··· Records for this task ···

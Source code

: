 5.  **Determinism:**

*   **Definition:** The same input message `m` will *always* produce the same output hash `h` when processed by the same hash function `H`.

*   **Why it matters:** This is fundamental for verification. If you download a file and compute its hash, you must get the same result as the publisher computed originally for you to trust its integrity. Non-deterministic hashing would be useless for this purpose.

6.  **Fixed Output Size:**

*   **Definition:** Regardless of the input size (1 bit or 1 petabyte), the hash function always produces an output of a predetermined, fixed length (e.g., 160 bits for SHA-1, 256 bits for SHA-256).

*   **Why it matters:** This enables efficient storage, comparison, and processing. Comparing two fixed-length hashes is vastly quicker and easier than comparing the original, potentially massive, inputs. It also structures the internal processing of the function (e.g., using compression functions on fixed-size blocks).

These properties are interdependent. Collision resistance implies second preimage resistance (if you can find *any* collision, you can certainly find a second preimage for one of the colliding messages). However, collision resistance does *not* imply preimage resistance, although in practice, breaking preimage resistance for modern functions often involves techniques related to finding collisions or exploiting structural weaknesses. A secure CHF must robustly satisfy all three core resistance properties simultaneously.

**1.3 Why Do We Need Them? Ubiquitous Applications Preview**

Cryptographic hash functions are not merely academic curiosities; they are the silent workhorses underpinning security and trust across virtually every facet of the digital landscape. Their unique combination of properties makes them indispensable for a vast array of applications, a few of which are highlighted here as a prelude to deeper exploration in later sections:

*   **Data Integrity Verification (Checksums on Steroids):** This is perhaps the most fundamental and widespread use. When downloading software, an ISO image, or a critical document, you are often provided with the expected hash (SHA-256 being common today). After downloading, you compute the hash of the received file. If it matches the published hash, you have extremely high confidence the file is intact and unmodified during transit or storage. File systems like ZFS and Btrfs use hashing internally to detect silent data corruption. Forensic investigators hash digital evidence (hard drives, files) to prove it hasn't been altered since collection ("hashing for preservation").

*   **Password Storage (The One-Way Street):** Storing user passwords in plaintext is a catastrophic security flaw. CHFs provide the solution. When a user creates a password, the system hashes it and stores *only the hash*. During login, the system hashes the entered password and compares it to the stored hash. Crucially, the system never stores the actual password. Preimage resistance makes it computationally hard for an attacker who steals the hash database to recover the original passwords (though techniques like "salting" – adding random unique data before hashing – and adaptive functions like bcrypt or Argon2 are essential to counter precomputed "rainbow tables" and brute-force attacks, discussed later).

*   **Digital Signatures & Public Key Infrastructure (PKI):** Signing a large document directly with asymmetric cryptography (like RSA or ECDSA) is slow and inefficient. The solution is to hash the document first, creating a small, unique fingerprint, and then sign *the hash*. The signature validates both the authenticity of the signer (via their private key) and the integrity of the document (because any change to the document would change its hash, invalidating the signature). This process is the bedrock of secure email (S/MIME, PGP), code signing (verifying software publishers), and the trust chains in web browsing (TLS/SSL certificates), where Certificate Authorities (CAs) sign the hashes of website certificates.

···

- **About this task**: Wherever the word "properties" appears in the entries above, copy that line.

- **Solution to the problem**:
These properties are interdependent. Collision resistance implies second preimage resistance (if you can find *any* collision, you can certainly find a second preimage for one of the colliding messages). However, collision resistance does *not* imply preimage resistance, although in practice, breaking preimage resistance for modern functions often involves techniques related to finding collisions or exploiting structural weaknesses. A secure CHF must robustly satisfy all three core resistance properties simultaneously.
Cryptographic hash functions are not merely academic curiosities; they are the silent workhorses underpinning security and trust across virtually every facet of the digital landscape. Their unique combination of properties makes them indispensable for a vast array of applications, a few of which are highlighted here as a prelude to deeper exploration in later sections:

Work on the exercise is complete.